À la queue leu leu, huit chiens font leur entrée dans un petit parc délabré du Lower East Side, sous les lueurs blanches de la pleine lune. En moins de deux, l'un d'eux débusque un rat, qui se met à zigzaguer entre leurs pattes. «Attrapez-le!», s'écrient en choeur les huit maîtres des chiens.

Hélas, les terriers laissent filer leur proie. Ils trahissent, brièvement, leur patrimoine génétique, hérité d'ancêtres anglais, écossais et irlandais qui excellaient à la chasse aux rats et autres vermines.

Après de vains reniflements dans des trous d'apparence prometteuse, les chiens sont entraînés vers leur prochaine destination: une benne à ordures abandonnée à l'intersection des rues Delancey et Ridge, quasiment sous le pont de Williamsburg.

Arrivé sur place, Richard Reynolds, chef de la bande d'humains, demande à ses compagnons à deux pattes: «Tout le monde est prêt?»

«Oui», répondent-ils en choeur. Coiffé d'une casquette Bristol, l'homme d'âge mûr se met aussitôt à brasser l'énorme poubelle métallique. Un premier rat ne tarde pas à en sortir par un trou situé dans le coin inférieur droit. Après une brève poursuite, Tanner, un Border Terrier, revient en tenant en gueule le rongeur, dont il a mis fin aux jours en le secouant vigoureusement de droite à gauche.

«Bon chien», lui dit Susan, sa maîtresse, qui refuse de donner son nom de famille pour ne pas nuire à la clinique de dermatologie pour laquelle elle travaille à Manhattan.

Une vingtaine de rats sortiront de la benne à ordures. Et même s'ils vivent très loin des campagnes anglaises ou écossaises de leurs ancêtres, les terriers de New York et du New Jersey finiront par faire honneur à leur patrimoine génétique. En moins d'une heure, ils attraperont une dizaine de rongeurs, dont un mastodonte mesurant environ 45 cm du museau au bout de la queue.
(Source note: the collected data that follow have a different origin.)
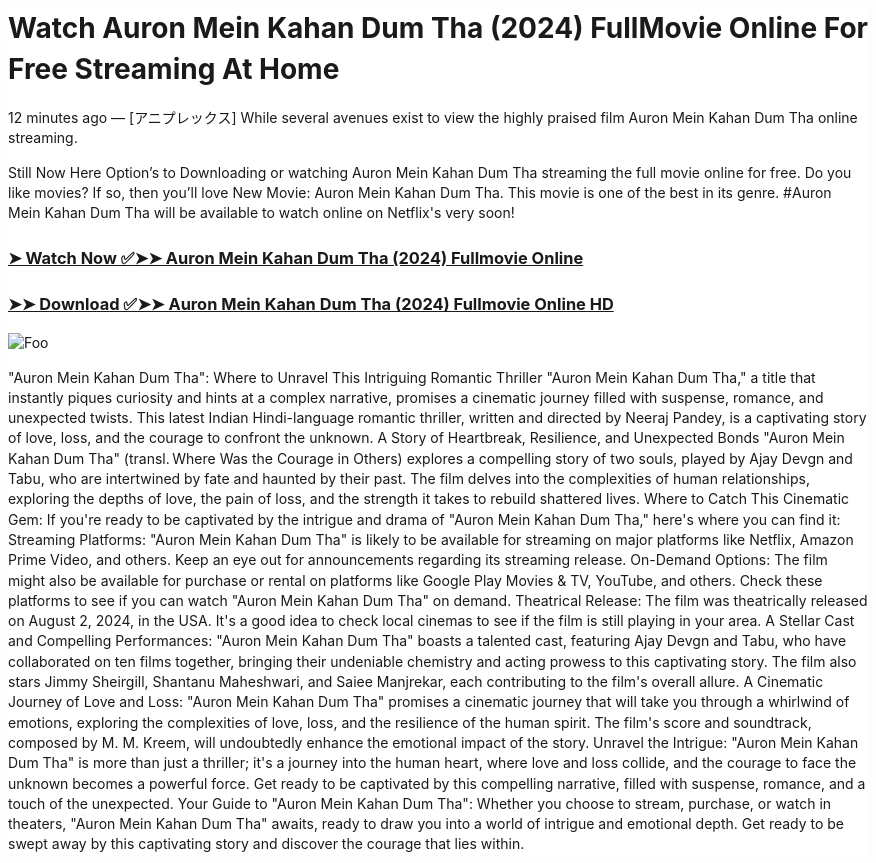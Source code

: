 # Watch Auron Mein Kahan Dum Tha (2024) FullMovie Online For Free Streaming At Home




12 minutes ago — [アニプレックス] While several avenues exist to view the highly praised film Auron Mein Kahan Dum Tha online streaming.

Still Now Here Option’s to Downloading or watching Auron Mein Kahan Dum Tha streaming the full movie online for free. Do you like movies? If so, then you’ll love New Movie: Auron Mein Kahan Dum Tha. This movie is one of the best in its genre. #Auron Mein Kahan Dum Tha will be available to watch online on Netflix's very soon!

### [➤ Watch Now ✅➤➤ Auron Mein Kahan Dum Tha (2024) Fullmovie Online](https://yeshq.biz/en/movie/1083590)

### [➤➤ Download ✅➤➤ Auron Mein Kahan Dum Tha (2024) Fullmovie Online HD](https://yeshq.biz/en/movie/1083590)

<animated-image data-catalyst=""><a href="https://yeshq.biz/en/movie/1083590" rel="nofollow" data-target="animated-image.originalLink"><img src="https://camo.githubusercontent.com/917e6ed5c302499242165dcc02bdbce85c075fd21b35918eb9c0b771855261b8/68747470733a2f2f7374617469632e7769787374617469632e636f6d2f6d656469612f6232343966395f61646163386637306662336634356238383639313639366337376465313866337e6d76322e676966" alt="Foo" data-canonical-src="https://static.wixstatic.com/media/b249f9_adac8f70fb3f45b88691696c77de18f3~mv2.gif" style="max-width: 100%; display: inline-block;" data-target="animated-image.originalImage"></a>


"Auron Mein Kahan Dum Tha": Where to Unravel This Intriguing Romantic Thriller
"Auron Mein Kahan Dum Tha," a title that instantly piques curiosity and hints at a complex narrative, promises a cinematic journey filled with suspense, romance, and unexpected twists. This latest Indian Hindi-language romantic thriller, written and directed by Neeraj Pandey, is a captivating story of love, loss, and the courage to confront the unknown.
A Story of Heartbreak, Resilience, and Unexpected Bonds
"Auron Mein Kahan Dum Tha" (transl. Where Was the Courage in Others) explores a compelling story of two souls, played by Ajay Devgn and Tabu, who are intertwined by fate and haunted by their past. The film delves into the complexities of human relationships, exploring the depths of love, the pain of loss, and the strength it takes to rebuild shattered lives.
Where to Catch This Cinematic Gem:
If you're ready to be captivated by the intrigue and drama of "Auron Mein Kahan Dum Tha," here's where you can find it:
Streaming Platforms: "Auron Mein Kahan Dum Tha" is likely to be available for streaming on major platforms like Netflix, Amazon Prime Video, and others. Keep an eye out for announcements regarding its streaming release.
On-Demand Options: The film might also be available for purchase or rental on platforms like Google Play Movies & TV, YouTube, and others. Check these platforms to see if you can watch "Auron Mein Kahan Dum Tha" on demand.
Theatrical Release: The film was theatrically released on August 2, 2024, in the USA. It's a good idea to check local cinemas to see if the film is still playing in your area.
A Stellar Cast and Compelling Performances:
"Auron Mein Kahan Dum Tha" boasts a talented cast, featuring Ajay Devgn and Tabu, who have collaborated on ten films together, bringing their undeniable chemistry and acting prowess to this captivating story. The film also stars Jimmy Sheirgill, Shantanu Maheshwari, and Saiee Manjrekar, each contributing to the film's overall allure.
A Cinematic Journey of Love and Loss:
"Auron Mein Kahan Dum Tha" promises a cinematic journey that will take you through a whirlwind of emotions, exploring the complexities of love, loss, and the resilience of the human spirit. The film's score and soundtrack, composed by M. M. Kreem, will undoubtedly enhance the emotional impact of the story.
Unravel the Intrigue:
"Auron Mein Kahan Dum Tha" is more than just a thriller; it's a journey into the human heart, where love and loss collide, and the courage to face the unknown becomes a powerful force. Get ready to be captivated by this compelling narrative, filled with suspense, romance, and a touch of the unexpected.
Your Guide to "Auron Mein Kahan Dum Tha":
Whether you choose to stream, purchase, or watch in theaters, "Auron Mein Kahan Dum Tha" awaits, ready to draw you into a world of intrigue and emotional depth. Get ready to be swept away by this captivating story and discover the courage that lies within.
«Il faut être tous fous à lier pour faire cela», reconnaît d'emblée Richard Reynolds, membre fondateur de R.A.T.S. (The Ryders Alley Trench Fed Society), qui organise des chasses aux rats à New York depuis bientôt 20 ans. «Mais nous nous amusons, tout en permettant à nos chiens de s'adonner à une activité pour laquelle ils sont destinés», ajoute cet analyste commercial du New Jersey, accompagné de Catcher, un superbe Bedlington Terrier.

Le groupe limite généralement ses parties de chasse aux ruelles et parcs du sud de Manhattan, où les humains sont moins nombreux le soir venu. Longtemps, il a fréquenté le City Hall Park, un joyau vert au centre duquel se dresse la mairie de New York. Mais l'infestation de rats qui y sévissait semble avoir été maîtrisée.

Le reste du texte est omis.